Pero el hijo, dotado en gran parte de la genética materna, era un
dechado de virtudes. Sin embargo en su genética paterna estaban
impresos los defectos del padre, el gusto por el desorden y la
dejadez. De nada había servido la educación insistente de la madre,
la educación a que le sometía diariamente, el chico obedecía más
el ejemplo del padre y se sentía más hombre actuando como él.
Jamás retiraron un
solo plato de la mesa después de comer, ni recogieron la ropa del
tendedero. Guardaban en el armario las ropas sucias junto con las
limpias, los zapatos se esparcían por toda la casa. Periódicos,
revistas, trastos varios, colillas, botellas, restos de comida. Todo
se sembraba, pero no se recogía. Aunque no era esa la indisciplina
que más le molestaba a Asunta. Lo que más la dolía era ese
sentimiento de insignificancia, ese ignorarla y reducirla a un objeto
cuya utilidad consistía en ordenar, servir y callar.
Las conversaciones
entre ella y su marido eran escasas y éstas se limitaban a preguntar
o pedir. El hijo nunca estaba en casa, disfrutó con él cuando era
niño, pero había crecido muy deprisa, dejándola con los pañales
tendidos en la tristeza.
Ahora él se daba
cuenta de la importancia de ese orden que siempre había creído una
soberana tontería.
Ahora entendía lo
complicado de esa labor que venía implícita en la ley de
supervivencia, esa empresa donde él ejercitaba la despreocupación y
su mujer la resignación.
No tenía camisas
limpias y cuando necesitaba una la buscaba en el cesto de la ropa
sucia junto con otras prendas que esperaban su turno para ser
lavadas.
El ritual de la
higiene se había convertido en una pesadilla, no tenía ni la menor
idea de cómo limpiar y ordenar la casa, todo se le antojaba una
tarea difícil e insustancial, limpiar, para volver a ensuciar, todos
los días lo mismo.
Así estuvo Asunta
durante más de cuarenta años, tiempo suficiente para haber
aprendido, aunque solo fuese por observación. Pero eso eran
cosas de mujeres, el hombre es un macho, un protector, el que aporta
la fuerza en la debilidad, un empleado en oficios mayores.
Se lamentaba
silenciosamente entre el desorden y el caos. Lo peor era ese
desorden mental, mezcla de remordimiento y resurrección, un atraso
en la lucidez de las conductas pasadas, una presencia dolida que le
acompañaba sin estar presente la víctima.
Se lamentaba de su
soledad, de su desgracia y en ese estado culpaba a Asunta el haberse
muerto sin dejar instrucciones para combatir esa soledad de cómo
componérselas sin ella.
La culpaba de su
muerte por largarse sin su permiso, se sentía más traicionado que
dolido, más decepcionado que arrepentido. Ella nunca advirtió de
que eso podía suceder, nunca le dijo que algún día habría de
ocuparse de sí mismo en el orden de su propia vida. Ahora, rodeado
de platos sucios, ropa por lavar, objetos dispersos, envases vacíos,
polvo, telarañas… y lo peor de todo, quería hablar y no había
auditor, quería salir y no hallaba salida, ni amigos, ni fútbol.
Pasaba su vida
sentado frente al televisor, ensimismado en los culebrones que
sustituyeron el fútbol, diciéndose a sí mismo que eso era ciencia
ficción.

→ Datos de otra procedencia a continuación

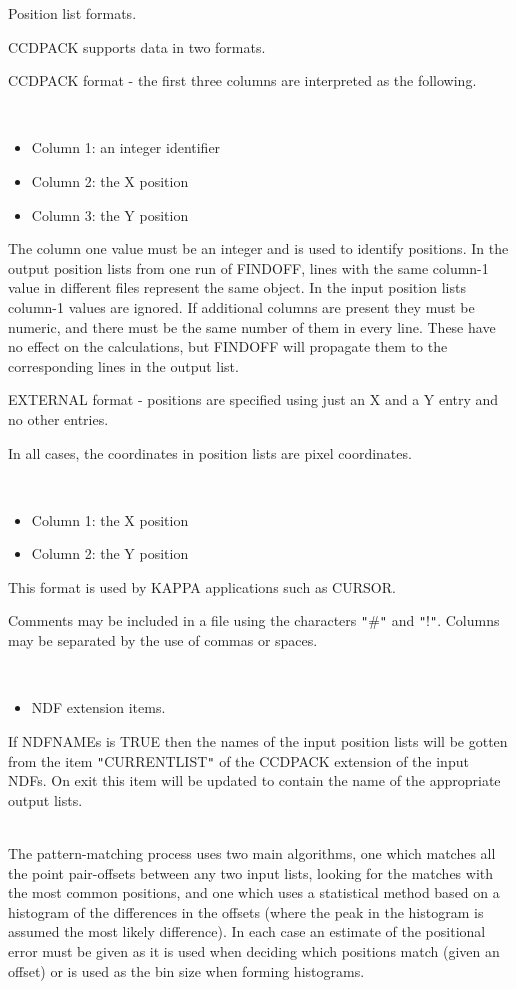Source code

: \documentclass[twoside,11pt]{article}
\newcommand{\xref}[3]{#1}
\renewcommand{\_}{\texttt{\symbol{95}}}
\newcommand{\qt}[1]{{\tt "}#1{\tt "}}
\newcommand{\routine}[1]{{\sc #1}}
\newcommand{\sstdiytopic}[2]{\item[#1:] \mbox{} \\[1.3ex] #2}
\newcommand{\sstitemlist}[1]{
  \mbox{} \\
  \vspace{-3.5ex}
  \begin{itemize}
     #1
  \end{itemize}
}
\newcommand{\sstitem}{\item}
\newcommand{\sstdiytopic}[2]{\item[{#1:}] #2 }
\newcommand{\sstitemlist}[1]{
      \begin{itemize}
         #1
      \end{itemize}
      \\
   }
\newcommand{\sstitem}{\item}
\begin{document}
{{{         \sstitem
         Position list formats.

      }
        CCDPACK supports data in two formats.

        CCDPACK format - the first three columns are interpreted as the
        following.

      \sstitemlist{

         \sstitem
              Column 1: an integer identifier

         \sstitem
              Column 2: the X position

         \sstitem
              Column 3: the Y position

      }
        The column one value must be an integer and is used to identify
        positions.  In the output position lists from one run of \routine{FINDOFF},
        lines with the same column-1 value in different files represent
        the same object.  In the input position lists column-1 values
        are ignored.  If additional columns are present they must be
        numeric, and there must be the same number of them in every 
        line.  These have no effect on the calculations, but \routine{FINDOFF}
        will propagate them to the corresponding lines in the output
        list.

        EXTERNAL format - positions are specified using just an X
        and a Y entry and no other entries.

        In all cases, the coordinates in position lists are pixel
        coordinates.

      \sstitemlist{

         \sstitem
              Column 1: the X position

         \sstitem
              Column 2: the Y position

      }
        This format is used by KAPPA applications such as
        \xref{CURSOR}{sun95}{CURSOR}.

        Comments may be included in a file using the characters \qt{\#} and
        \qt{!}. Columns may be separated by the use of commas or spaces.

      \sstitemlist{

         \sstitem
         NDF extension items.

      }
        If NDFNAMEs is TRUE then the names of the input position lists
        will be gotten from the item \qt{CURRENT\_LIST} of the CCDPACK
        extension of the input NDFs. On exit this item will be updated
        to contain the name of the appropriate output lists.
   }
   \sstdiytopic{
      Notes on Algorithms
   } {
      The pattern-matching process uses two main algorithms, one which
      matches all the point pair-offsets between any two input lists,
      looking for the matches with the most common positions, and one
      which uses a statistical method based on a histogram of the
      differences in the offsets (where the peak in the histogram is
      assumed the most likely difference). In each case an estimate of
      the positional error must be given as it is used when deciding
      which positions match (given an offset) or is used as the bin
      size when forming histograms.

}}
\end{document}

Hacer la compra era su mayor suplicio, imprescindible
obligación que consistía en sobrevivir administrando la economía.
Pensó en contratar
una asistenta, para suplir la que se había muerto, pero su paga de
jubilado no le permitía esos excesos y aunque su hijo se había
ofrecido para costear ese gasto él no había aceptado, porque sabía
que su sueldo no daba para esos desmadres.
Así transcurrieron
dos años en la vida de esa alma en pena que lloraba la ausencia de
su mujer, más por los servicios abandonados que por el desamor que
se había llevado con ella.
Le reprochaba
semejante traición como si el muerto fuese él, como si la tarea de
vivir fuese una condena.
Un día se planteó
la cuestión de buscar una víctima con su misma soledad. Le ofreció
alojamiento y comida a cambio de servicios. El amor no era necesario
a esa edad, eso era cosa de jóvenes.
No halló la menor
diferencia entre una víctima y la otra.
Asunta pasó a engrosar la
historia como una más de las víctimas sin amor, sin poder abrir la
boca para exponer sus quejas durante más de cuarenta años.